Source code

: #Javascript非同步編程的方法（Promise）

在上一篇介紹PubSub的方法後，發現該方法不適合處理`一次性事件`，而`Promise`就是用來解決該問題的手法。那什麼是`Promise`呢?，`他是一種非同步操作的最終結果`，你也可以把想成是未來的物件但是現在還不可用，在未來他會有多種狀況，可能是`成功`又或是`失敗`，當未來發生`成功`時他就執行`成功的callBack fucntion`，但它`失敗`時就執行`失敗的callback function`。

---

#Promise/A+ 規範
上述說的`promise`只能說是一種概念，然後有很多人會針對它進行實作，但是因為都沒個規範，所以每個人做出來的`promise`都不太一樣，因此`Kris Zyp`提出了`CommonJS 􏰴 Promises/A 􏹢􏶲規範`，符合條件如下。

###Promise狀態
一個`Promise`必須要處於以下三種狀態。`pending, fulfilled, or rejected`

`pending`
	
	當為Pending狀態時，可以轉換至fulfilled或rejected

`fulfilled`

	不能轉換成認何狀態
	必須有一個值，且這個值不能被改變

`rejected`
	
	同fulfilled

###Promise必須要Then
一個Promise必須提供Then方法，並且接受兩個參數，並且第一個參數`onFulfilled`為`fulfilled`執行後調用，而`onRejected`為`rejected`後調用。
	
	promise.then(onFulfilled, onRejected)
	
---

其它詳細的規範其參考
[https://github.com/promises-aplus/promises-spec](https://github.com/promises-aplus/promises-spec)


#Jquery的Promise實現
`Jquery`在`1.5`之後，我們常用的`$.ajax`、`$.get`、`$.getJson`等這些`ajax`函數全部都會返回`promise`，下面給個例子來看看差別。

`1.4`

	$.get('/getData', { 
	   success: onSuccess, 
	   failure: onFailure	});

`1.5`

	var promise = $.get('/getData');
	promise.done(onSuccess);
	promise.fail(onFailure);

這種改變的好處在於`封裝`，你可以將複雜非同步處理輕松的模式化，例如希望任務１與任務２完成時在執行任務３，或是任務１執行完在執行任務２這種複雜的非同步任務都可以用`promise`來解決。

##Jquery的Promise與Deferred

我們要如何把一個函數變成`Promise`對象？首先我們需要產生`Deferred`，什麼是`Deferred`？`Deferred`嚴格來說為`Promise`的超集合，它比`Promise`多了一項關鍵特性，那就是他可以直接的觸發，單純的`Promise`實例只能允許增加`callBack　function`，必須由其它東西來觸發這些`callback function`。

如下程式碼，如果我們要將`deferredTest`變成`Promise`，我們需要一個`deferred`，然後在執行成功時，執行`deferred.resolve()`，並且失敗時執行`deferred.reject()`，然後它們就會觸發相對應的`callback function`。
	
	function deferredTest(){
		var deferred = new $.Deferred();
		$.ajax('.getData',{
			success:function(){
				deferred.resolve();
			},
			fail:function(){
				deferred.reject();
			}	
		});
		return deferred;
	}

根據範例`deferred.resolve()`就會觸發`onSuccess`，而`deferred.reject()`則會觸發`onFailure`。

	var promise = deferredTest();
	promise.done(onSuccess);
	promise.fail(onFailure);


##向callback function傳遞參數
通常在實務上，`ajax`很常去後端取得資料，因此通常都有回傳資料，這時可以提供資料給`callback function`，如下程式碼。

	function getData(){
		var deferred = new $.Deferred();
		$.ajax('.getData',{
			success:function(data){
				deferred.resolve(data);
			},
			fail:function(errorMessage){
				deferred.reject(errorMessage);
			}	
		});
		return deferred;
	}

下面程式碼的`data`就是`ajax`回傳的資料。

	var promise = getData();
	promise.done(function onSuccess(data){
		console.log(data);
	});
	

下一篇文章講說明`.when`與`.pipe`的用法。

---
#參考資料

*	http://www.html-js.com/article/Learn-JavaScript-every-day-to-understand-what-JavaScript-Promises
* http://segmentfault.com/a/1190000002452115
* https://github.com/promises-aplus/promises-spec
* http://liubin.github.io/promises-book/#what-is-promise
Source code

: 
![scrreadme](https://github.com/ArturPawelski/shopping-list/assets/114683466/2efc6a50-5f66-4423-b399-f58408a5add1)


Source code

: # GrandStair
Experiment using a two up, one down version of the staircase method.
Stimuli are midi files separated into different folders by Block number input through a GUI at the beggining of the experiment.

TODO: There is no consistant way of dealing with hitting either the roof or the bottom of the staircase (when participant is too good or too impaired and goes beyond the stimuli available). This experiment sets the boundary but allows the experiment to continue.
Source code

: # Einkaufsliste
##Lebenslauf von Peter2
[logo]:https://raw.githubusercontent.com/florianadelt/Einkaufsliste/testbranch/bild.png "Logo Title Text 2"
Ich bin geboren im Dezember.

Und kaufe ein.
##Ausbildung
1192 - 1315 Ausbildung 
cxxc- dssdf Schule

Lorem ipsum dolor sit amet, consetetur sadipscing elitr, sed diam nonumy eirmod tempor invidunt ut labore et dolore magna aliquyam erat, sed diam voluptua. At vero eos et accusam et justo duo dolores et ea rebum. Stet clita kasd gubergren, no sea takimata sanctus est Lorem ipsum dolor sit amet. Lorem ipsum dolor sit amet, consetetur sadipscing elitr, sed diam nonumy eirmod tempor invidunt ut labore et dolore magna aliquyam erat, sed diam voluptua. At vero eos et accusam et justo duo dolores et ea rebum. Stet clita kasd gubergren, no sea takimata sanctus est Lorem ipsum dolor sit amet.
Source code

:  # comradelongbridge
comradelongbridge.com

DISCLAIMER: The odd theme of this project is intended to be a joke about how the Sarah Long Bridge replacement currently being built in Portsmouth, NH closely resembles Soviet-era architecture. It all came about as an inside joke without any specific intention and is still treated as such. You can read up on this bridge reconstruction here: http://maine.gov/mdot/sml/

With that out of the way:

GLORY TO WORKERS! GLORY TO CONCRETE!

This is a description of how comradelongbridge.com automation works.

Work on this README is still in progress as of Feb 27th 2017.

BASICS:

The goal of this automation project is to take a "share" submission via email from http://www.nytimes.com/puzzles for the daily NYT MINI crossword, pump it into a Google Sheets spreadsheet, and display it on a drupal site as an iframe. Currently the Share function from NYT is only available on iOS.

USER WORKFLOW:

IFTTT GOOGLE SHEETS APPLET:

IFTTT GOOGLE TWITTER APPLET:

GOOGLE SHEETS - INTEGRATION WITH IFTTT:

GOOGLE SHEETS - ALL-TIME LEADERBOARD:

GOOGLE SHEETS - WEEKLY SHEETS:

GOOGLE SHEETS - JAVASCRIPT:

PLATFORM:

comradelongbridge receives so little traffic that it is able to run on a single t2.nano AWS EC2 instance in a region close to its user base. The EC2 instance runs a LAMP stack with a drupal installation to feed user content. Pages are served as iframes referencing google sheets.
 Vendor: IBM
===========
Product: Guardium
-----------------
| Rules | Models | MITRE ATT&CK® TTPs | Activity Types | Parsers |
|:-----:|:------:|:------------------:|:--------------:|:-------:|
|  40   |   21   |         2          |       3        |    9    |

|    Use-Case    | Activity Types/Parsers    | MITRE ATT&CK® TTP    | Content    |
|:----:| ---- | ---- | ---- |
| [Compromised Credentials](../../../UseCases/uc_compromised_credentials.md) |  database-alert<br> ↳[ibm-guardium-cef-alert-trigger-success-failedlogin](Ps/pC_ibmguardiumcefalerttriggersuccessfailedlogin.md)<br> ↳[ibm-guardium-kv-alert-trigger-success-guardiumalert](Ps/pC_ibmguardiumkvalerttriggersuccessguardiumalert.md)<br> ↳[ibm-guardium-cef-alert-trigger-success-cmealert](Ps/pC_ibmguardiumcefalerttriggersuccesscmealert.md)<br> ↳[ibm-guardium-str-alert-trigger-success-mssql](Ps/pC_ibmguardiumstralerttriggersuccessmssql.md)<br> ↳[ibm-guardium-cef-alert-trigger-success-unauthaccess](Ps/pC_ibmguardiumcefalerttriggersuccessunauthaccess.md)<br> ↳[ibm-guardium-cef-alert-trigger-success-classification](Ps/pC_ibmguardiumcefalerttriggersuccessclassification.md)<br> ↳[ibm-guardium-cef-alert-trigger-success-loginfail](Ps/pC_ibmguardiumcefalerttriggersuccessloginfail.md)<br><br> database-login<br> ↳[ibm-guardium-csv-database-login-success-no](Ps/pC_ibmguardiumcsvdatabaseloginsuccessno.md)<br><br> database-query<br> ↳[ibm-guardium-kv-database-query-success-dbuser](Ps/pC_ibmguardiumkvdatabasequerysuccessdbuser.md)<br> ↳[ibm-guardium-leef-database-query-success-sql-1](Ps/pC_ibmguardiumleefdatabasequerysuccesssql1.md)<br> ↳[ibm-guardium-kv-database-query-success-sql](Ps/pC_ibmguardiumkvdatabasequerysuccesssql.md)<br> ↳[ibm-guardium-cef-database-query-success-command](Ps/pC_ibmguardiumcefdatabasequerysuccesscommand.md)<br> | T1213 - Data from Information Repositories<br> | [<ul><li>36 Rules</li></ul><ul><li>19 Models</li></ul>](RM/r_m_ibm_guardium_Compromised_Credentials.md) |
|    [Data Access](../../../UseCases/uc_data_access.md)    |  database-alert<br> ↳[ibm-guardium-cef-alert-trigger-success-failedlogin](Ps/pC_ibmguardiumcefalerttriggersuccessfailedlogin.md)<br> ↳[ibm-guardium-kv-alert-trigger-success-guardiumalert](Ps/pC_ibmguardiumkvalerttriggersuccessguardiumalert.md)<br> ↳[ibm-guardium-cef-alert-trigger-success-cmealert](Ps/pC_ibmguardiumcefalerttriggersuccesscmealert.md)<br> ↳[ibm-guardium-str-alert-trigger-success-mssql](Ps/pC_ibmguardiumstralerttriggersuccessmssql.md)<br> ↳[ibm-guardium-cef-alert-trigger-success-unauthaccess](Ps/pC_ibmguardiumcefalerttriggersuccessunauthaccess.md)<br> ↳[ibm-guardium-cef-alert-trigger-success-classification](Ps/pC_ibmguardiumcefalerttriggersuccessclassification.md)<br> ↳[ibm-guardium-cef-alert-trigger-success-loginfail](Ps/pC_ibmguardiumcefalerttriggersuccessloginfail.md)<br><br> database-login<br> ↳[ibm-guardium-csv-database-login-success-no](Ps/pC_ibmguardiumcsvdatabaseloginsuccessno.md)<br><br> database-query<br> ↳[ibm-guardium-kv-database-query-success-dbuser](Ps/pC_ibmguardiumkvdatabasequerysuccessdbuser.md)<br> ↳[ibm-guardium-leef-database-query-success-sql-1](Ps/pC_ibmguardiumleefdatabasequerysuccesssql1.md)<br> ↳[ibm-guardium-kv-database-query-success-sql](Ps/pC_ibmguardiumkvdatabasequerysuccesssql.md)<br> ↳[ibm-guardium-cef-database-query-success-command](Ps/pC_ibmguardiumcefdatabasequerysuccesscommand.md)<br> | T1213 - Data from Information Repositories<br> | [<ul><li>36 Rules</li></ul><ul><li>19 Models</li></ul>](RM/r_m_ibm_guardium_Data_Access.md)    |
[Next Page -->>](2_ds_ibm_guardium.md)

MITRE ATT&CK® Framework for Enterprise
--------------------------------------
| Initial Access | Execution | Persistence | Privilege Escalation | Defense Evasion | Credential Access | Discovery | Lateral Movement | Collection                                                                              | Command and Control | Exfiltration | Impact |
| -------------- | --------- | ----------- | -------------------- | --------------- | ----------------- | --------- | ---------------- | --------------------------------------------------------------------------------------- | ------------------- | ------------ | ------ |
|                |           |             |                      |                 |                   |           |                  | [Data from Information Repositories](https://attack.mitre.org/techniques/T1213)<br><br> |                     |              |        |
════════════════════
PROBLEM:
Go back to the listing above. Copy word for word the lines from the one with "deferred.resolve();" through the one with "Stimuli are midi", and nothing more.

ANSWER TO THIS EXERCISE:
				deferred.resolve();
			},
			fail:function(){
				deferred.reject();
			}	
		});
		return deferred;
	}

根據範例`deferred.resolve()`就會觸發`onSuccess`，而`deferred.reject()`則會觸發`onFailure`。

	var promise = deferredTest();
	promise.done(onSuccess);
	promise.fail(onFailure);


##向callback function傳遞參數
通常在實務上，`ajax`很常去後端取得資料，因此通常都有回傳資料，這時可以提供資料給`callback function`，如下程式碼。

	function getData(){
		var deferred = new $.Deferred();
		$.ajax('.getData',{
			success:function(data){
				deferred.resolve(data);
			},
			fail:function(errorMessage){
				deferred.reject(errorMessage);
			}	
		});
		return deferred;
	}

下面程式碼的`data`就是`ajax`回傳的資料。

	var promise = getData();
	promise.done(function onSuccess(data){
		console.log(data);
	});
	

下一篇文章講說明`.when`與`.pipe`的用法。

---
#參考資料

*	http://www.html-js.com/article/Learn-JavaScript-every-day-to-understand-what-JavaScript-Promises
* http://segmentfault.com/a/1190000002452115
* https://github.com/promises-aplus/promises-spec
* http://liubin.github.io/promises-book/#what-is-promise
Source code

: 
![scrreadme](https://github.com/ArturPawelski/shopping-list/assets/114683466/2efc6a50-5f66-4423-b399-f58408a5add1)


Source code

: # GrandStair
Experiment using a two up, one down version of the staircase method.
Stimuli are midi files separated into different folders by Block number input through a GUI at the beggining of the experiment.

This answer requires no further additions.